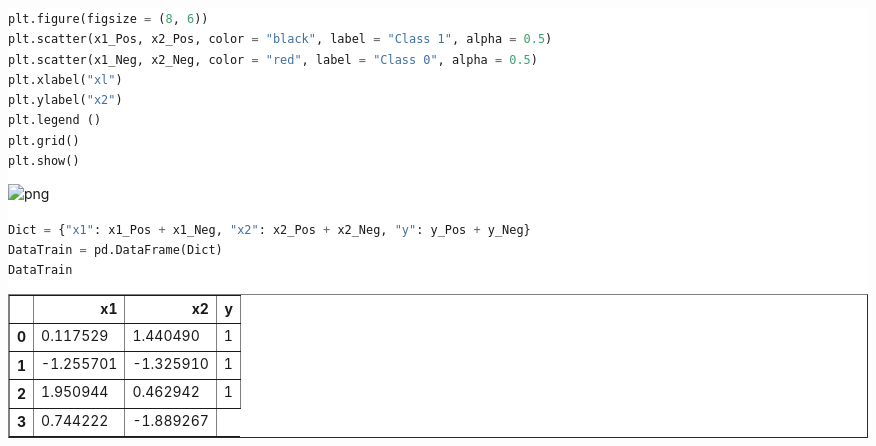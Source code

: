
 ```python
plt.figure(figsize = (8, 6))
plt.scatter(x1_Pos, x2_Pos, color = "black", label = "Class 1", alpha = 0.5)
plt.scatter(x1_Neg, x2_Neg, color = "red", label = "Class 0", alpha = 0.5)
plt.xlabel("xl")
plt.ylabel("x2")
plt.legend ()
plt.grid()
plt.show()
```

![png](output_7_0.png)

```python
Dict = {"x1": x1_Pos + x1_Neg, "x2": x2_Pos + x2_Neg, "y": y_Pos + y_Neg}
DataTrain = pd.DataFrame(Dict)
DataTrain
```

<div>
<style scoped>
    .dataframe tbody tr th:only-of-type {
        vertical-align: middle;
    }

    .dataframe tbody tr th {
        vertical-align: top;
    }
    
    .dataframe thead th {
        text-align: right;
    }

</style>

<table border="1" class="dataframe">
  <thead>
    <tr style="text-align: right;">
      <th></th>
      <th>x1</th>
      <th>x2</th>
      <th>y</th>
    </tr>
  </thead>
  <tbody>
    <tr>
      <th>0</th>
      <td>0.117529</td>
      <td>1.440490</td>
      <td>1</td>
    </tr>
    <tr>
      <th>1</th>
      <td>-1.255701</td>
      <td>-1.325910</td>
      <td>1</td>
    </tr>
    <tr>
      <th>2</th>
      <td>1.950944</td>
      <td>0.462942</td>
      <td>1</td>
    </tr>
    <tr>
      <th>3</th>
      <td>0.744222</td>
      <td>-1.889267</td>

******************************

> _WORK TO COMPLETE_
The answer must be every line from the records above that contains "style".

> _ANSWER SPACE_
<style scoped>
</style>
    <tr style="text-align: right;">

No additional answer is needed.